### Task details
Repeat the entries that follow from start to finish, keeping every character.

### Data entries
━━━━━━━━
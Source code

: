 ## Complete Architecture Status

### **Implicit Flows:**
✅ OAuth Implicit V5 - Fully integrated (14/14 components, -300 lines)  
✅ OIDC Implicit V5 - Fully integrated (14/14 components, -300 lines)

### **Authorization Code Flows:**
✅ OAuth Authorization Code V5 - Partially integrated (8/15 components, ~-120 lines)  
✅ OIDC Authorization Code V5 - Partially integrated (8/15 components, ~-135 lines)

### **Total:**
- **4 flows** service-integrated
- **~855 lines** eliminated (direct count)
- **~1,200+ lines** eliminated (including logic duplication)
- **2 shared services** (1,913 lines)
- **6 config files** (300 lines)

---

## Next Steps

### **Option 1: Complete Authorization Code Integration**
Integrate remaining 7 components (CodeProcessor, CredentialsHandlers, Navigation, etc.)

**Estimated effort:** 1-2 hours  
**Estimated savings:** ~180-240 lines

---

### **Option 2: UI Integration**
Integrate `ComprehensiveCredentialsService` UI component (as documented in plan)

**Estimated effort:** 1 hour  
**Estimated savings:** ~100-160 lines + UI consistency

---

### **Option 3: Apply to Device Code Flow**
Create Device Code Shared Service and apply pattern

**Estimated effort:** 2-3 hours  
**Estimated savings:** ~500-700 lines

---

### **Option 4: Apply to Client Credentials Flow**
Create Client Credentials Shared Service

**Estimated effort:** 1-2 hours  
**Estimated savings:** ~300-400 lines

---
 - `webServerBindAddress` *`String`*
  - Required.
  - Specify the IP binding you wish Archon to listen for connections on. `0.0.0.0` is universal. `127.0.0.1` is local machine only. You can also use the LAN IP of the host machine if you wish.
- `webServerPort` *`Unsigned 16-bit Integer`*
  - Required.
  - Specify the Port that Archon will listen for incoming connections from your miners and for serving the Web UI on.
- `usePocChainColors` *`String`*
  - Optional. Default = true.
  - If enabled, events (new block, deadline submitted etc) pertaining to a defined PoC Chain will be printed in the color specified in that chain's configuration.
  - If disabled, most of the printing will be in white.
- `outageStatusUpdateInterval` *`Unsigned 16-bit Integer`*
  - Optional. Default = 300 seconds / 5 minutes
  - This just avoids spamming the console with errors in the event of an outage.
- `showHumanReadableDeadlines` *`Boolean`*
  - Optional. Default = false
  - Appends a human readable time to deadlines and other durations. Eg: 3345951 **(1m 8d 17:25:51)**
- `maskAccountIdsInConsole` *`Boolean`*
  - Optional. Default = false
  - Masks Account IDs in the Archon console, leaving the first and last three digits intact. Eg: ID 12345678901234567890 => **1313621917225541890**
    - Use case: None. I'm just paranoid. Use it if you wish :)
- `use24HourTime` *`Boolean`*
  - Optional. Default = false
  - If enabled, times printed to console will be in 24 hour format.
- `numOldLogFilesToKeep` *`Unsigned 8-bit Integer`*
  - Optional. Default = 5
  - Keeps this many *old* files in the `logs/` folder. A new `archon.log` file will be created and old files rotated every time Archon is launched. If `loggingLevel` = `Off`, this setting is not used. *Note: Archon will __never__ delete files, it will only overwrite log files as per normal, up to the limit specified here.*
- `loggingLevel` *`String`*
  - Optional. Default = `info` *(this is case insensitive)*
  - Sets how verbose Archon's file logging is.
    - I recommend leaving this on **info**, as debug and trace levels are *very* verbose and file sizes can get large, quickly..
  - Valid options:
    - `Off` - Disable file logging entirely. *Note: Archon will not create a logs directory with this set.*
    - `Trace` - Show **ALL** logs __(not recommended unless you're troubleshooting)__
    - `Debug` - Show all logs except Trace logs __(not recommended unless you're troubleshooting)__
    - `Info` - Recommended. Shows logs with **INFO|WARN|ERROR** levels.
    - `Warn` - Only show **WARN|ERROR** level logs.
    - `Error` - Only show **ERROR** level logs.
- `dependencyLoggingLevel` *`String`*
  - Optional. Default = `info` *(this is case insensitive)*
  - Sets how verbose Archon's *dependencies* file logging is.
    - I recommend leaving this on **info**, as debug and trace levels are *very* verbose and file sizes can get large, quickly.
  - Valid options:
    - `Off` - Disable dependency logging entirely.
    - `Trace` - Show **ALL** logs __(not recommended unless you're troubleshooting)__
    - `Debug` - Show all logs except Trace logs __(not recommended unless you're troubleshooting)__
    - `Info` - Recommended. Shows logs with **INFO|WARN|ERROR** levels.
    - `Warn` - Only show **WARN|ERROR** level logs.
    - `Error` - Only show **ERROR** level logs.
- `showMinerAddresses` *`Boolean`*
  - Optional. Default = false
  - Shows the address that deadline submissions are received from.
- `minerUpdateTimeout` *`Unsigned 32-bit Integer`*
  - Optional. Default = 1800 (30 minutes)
━━━━━━━━
### Exercise response
Source code

: ## Complete Architecture Status

### **Implicit Flows:**
✅ OAuth Implicit V5 - Fully integrated (14/14 components, -300 lines)  
✅ OIDC Implicit V5 - Fully integrated (14/14 components, -300 lines)

### **Authorization Code Flows:**
✅ OAuth Authorization Code V5 - Partially integrated (8/15 components, ~-120 lines)  
✅ OIDC Authorization Code V5 - Partially integrated (8/15 components, ~-135 lines)

### **Total:**
- **4 flows** service-integrated
- **~855 lines** eliminated (direct count)
- **~1,200+ lines** eliminated (including logic duplication)
- **2 shared services** (1,913 lines)
- **6 config files** (300 lines)

---

## Next Steps

### **Option 1: Complete Authorization Code Integration**
Integrate remaining 7 components (CodeProcessor, CredentialsHandlers, Navigation, etc.)

**Estimated effort:** 1-2 hours  
**Estimated savings:** ~180-240 lines

---

### **Option 2: UI Integration**
Integrate `ComprehensiveCredentialsService` UI component (as documented in plan)

**Estimated effort:** 1 hour  
**Estimated savings:** ~100-160 lines + UI consistency

---

### **Option 3: Apply to Device Code Flow**
Create Device Code Shared Service and apply pattern

**Estimated effort:** 2-3 hours  
**Estimated savings:** ~500-700 lines

---

### **Option 4: Apply to Client Credentials Flow**
Create Client Credentials Shared Service

**Estimated effort:** 1-2 hours  
**Estimated savings:** ~300-400 lines

---
 - `webServerBindAddress` *`String`*
  - Required.
  - Specify the IP binding you wish Archon to listen for connections on. `0.0.0.0` is universal. `127.0.0.1` is local machine only. You can also use the LAN IP of the host machine if you wish.
- `webServerPort` *`Unsigned 16-bit Integer`*
  - Required.
  - Specify the Port that Archon will listen for incoming connections from your miners and for serving the Web UI on.
- `usePocChainColors` *`String`*
  - Optional. Default = true.
  - If enabled, events (new block, deadline submitted etc) pertaining to a defined PoC Chain will be printed in the color specified in that chain's configuration.
  - If disabled, most of the printing will be in white.
- `outageStatusUpdateInterval` *`Unsigned 16-bit Integer`*
  - Optional. Default = 300 seconds / 5 minutes
  - This just avoids spamming the console with errors in the event of an outage.
- `showHumanReadableDeadlines` *`Boolean`*
  - Optional. Default = false
  - Appends a human readable time to deadlines and other durations. Eg: 3345951 **(1m 8d 17:25:51)**
- `maskAccountIdsInConsole` *`Boolean`*
  - Optional. Default = false
  - Masks Account IDs in the Archon console, leaving the first and last three digits intact. Eg: ID 12345678901234567890 => **1313621917225541890**
    - Use case: None. I'm just paranoid. Use it if you wish :)
- `use24HourTime` *`Boolean`*
  - Optional. Default = false
  - If enabled, times printed to console will be in 24 hour format.
- `numOldLogFilesToKeep` *`Unsigned 8-bit Integer`*
  - Optional. Default = 5
  - Keeps this many *old* files in the `logs/` folder. A new `archon.log` file will be created and old files rotated every time Archon is launched. If `loggingLevel` = `Off`, this setting is not used. *Note: Archon will __never__ delete files, it will only overwrite log files as per normal, up to the limit specified here.*
- `loggingLevel` *`String`*
  - Optional. Default = `info` *(this is case insensitive)*
  - Sets how verbose Archon's file logging is.
    - I recommend leaving this on **info**, as debug and trace levels are *very* verbose and file sizes can get large, quickly..
  - Valid options:
    - `Off` - Disable file logging entirely. *Note: Archon will not create a logs directory with this set.*
    - `Trace` - Show **ALL** logs __(not recommended unless you're troubleshooting)__
    - `Debug` - Show all logs except Trace logs __(not recommended unless you're troubleshooting)__
    - `Info` - Recommended. Shows logs with **INFO|WARN|ERROR** levels.
    - `Warn` - Only show **WARN|ERROR** level logs.
    - `Error` - Only show **ERROR** level logs.
- `dependencyLoggingLevel` *`String`*
  - Optional. Default = `info` *(this is case insensitive)*
  - Sets how verbose Archon's *dependencies* file logging is.
    - I recommend leaving this on **info**, as debug and trace levels are *very* verbose and file sizes can get large, quickly.
  - Valid options:
    - `Off` - Disable dependency logging entirely.
    - `Trace` - Show **ALL** logs __(not recommended unless you're troubleshooting)__
    - `Debug` - Show all logs except Trace logs __(not recommended unless you're troubleshooting)__
    - `Info` - Recommended. Shows logs with **INFO|WARN|ERROR** levels.
    - `Warn` - Only show **WARN|ERROR** level logs.
    - `Error` - Only show **ERROR** level logs.
- `showMinerAddresses` *`Boolean`*
  - Optional. Default = false
  - Shows the address that deadline submissions are received from.
- `minerUpdateTimeout` *`Unsigned 32-bit Integer`*
  - Optional. Default = 1800 (30 minutes)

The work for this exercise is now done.